There is a surge this quarter in buying plans and active shopping for electronics (computers, TVs).
At the same time, fewer consumers are planning an overnight hotel/motel stay, suggesting that consumers are planning to do more “cocooning.”
Buying plans hold relatively steady for automobiles and home appliances/furnishings.
35% of homeowners believe their home lost value in the past six months, down from a high of 40% in Q3; only 11% think their home gained value. Looking ahead, slightly more consumers expect home prices to rise than decline (29% vs. 25%), with nearly half (46%) expecting stable home values in the coming year. Home buying plans remain low: 7% are planning to buy, 4% are actively shopping for a home.
Consumers’ Christmas spending plans are more encouraging in November-December 2011 than they were a year ago. Consumers planning to spend more this Christmas are up four points (8% to 12%), while those planning to spend less are down four points (56% to 52%). Those planning to spend the same amount as last year remain at 36%.
Most consumers with credit cards are holding their balance in check. While 19% report that the amount they owe on credit cards rose in the past month, more (22%) say it declined.
Slightly fewer consumers have been adding to their savings (35%), down slightly from 37% in Q3.

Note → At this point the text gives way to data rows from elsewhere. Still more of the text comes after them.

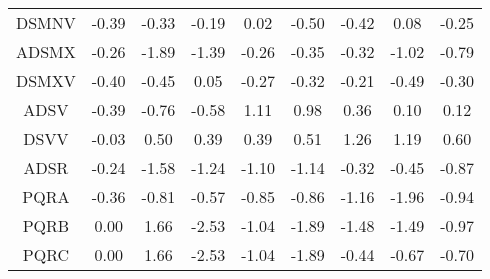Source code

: \begin{longtable}{ | c || c | c | c | c | c | c | c || c |}
DSMNV &  \cellcolor[HTML]{FFF7F7} -0.39 &  \cellcolor[HTML]{FFF7F7} -0.33 &  \cellcolor[HTML]{FFF7F7} -0.19 &  \cellcolor[HTML]{FFFFFF} 0.02 &  \cellcolor[HTML]{FFEFEF} -0.50 &  \cellcolor[HTML]{FFF7F7} -0.42 &  \cellcolor[HTML]{FFFFFF} 0.08 &  \cellcolor[HTML]{FFF7F7} -0.25 \\
ADSMX &  \cellcolor[HTML]{FFF7F7} -0.26 &  \cellcolor[HTML]{FFCFCF} -1.89 &  \cellcolor[HTML]{FFDFDF} -1.39 &  \cellcolor[HTML]{FFF7F7} -0.26 &  \cellcolor[HTML]{FFF7F7} -0.35 &  \cellcolor[HTML]{FFF7F7} -0.32 &  \cellcolor[HTML]{FFE7E7} -1.02 &  \cellcolor[HTML]{FFEFEF} -0.79 \\
DSMXV &  \cellcolor[HTML]{FFF7F7} -0.40 &  \cellcolor[HTML]{FFF7F7} -0.45 &  \cellcolor[HTML]{FFFFFF} 0.05 &  \cellcolor[HTML]{FFF7F7} -0.27 &  \cellcolor[HTML]{FFF7F7} -0.32 &  \cellcolor[HTML]{FFF7F7} -0.21 &  \cellcolor[HTML]{FFEFEF} -0.49 &  \cellcolor[HTML]{FFF7F7} -0.30 \\
ADSV &  \cellcolor[HTML]{FFF7F7} -0.39 &  \cellcolor[HTML]{FFEFEF} -0.76 &  \cellcolor[HTML]{FFEFEF} -0.58 &  \cellcolor[HTML]{E7E7FF} 1.11 &  \cellcolor[HTML]{E7E7FF} 0.98 &  \cellcolor[HTML]{F7F7FF} 0.36 &  \cellcolor[HTML]{FFFFFF} 0.10 &  \cellcolor[HTML]{FFFFFF} 0.12 \\
DSVV &  \cellcolor[HTML]{FFFFFF} -0.03 &  \cellcolor[HTML]{EFEFFF} 0.50 &  \cellcolor[HTML]{F7F7FF} 0.39 &  \cellcolor[HTML]{F7F7FF} 0.39 &  \cellcolor[HTML]{EFEFFF} 0.51 &  \cellcolor[HTML]{DFDFFF} 1.26 &  \cellcolor[HTML]{DFDFFF} 1.19 &  \cellcolor[HTML]{EFEFFF} 0.60 \\
ADSR &  \cellcolor[HTML]{FFF7F7} -0.24 &  \cellcolor[HTML]{FFD7D7} -1.58 &  \cellcolor[HTML]{FFDFDF} -1.24 &  \cellcolor[HTML]{FFE7E7} -1.10 &  \cellcolor[HTML]{FFDFDF} -1.14 &  \cellcolor[HTML]{FFF7F7} -0.32 &  \cellcolor[HTML]{FFF7F7} -0.45 &  \cellcolor[HTML]{FFE7E7} -0.87 \\
PQRA &  \cellcolor[HTML]{FFF7F7} -0.36 &  \cellcolor[HTML]{FFE7E7} -0.81 &  \cellcolor[HTML]{FFEFEF} -0.57 &  \cellcolor[HTML]{FFE7E7} -0.85 &  \cellcolor[HTML]{FFE7E7} -0.86 &  \cellcolor[HTML]{FFDFDF} -1.16 &  \cellcolor[HTML]{FFCFCF} -1.96 &  \cellcolor[HTML]{FFE7E7} -0.94 \\
PQRB &  \cellcolor[HTML]{FFFFFF} 0.00 &  \cellcolor[HTML]{D7D7FF} 1.66 &  \cellcolor[HTML]{FFBFBF} -2.53 &  \cellcolor[HTML]{FFE7E7} -1.04 &  \cellcolor[HTML]{FFCFCF} -1.89 &  \cellcolor[HTML]{FFD7D7} -1.48 &  \cellcolor[HTML]{FFD7D7} -1.49 &  \cellcolor[HTML]{FFE7E7} -0.97 \\
PQRC &  \cellcolor[HTML]{FFFFFF} 0.00 &  \cellcolor[HTML]{D7D7FF} 1.66 &  \cellcolor[HTML]{FFBFBF} -2.53 &  \cellcolor[HTML]{FFE7E7} -1.04 &  \cellcolor[HTML]{FFCFCF} -1.89 &  \cellcolor[HTML]{FFF7F7} -0.44 &  \cellcolor[HTML]{FFEFEF} -0.67 &  \cellcolor[HTML]{FFEFEF} -0.70 \\

\end{longtable}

Consumer perception of inflation remains relatively high, though it has continued to decline since Q2, when gas prices reached an all-time high. A majority of consumers (63%) report that prices in general rose during the past month.
Again this quarter, nearly half (47-48%) of consumers say their financial situation is worse than it was a year ago, compared to only 17% who say their financial situation has improved.
Fear of a potential layoff or loss of earnings eases this quarter; still, 54% of Americans feel their income is at risk. Fewer households report having experienced a layoff or loss of earnings during the past year (36% vs. 39% last quarter).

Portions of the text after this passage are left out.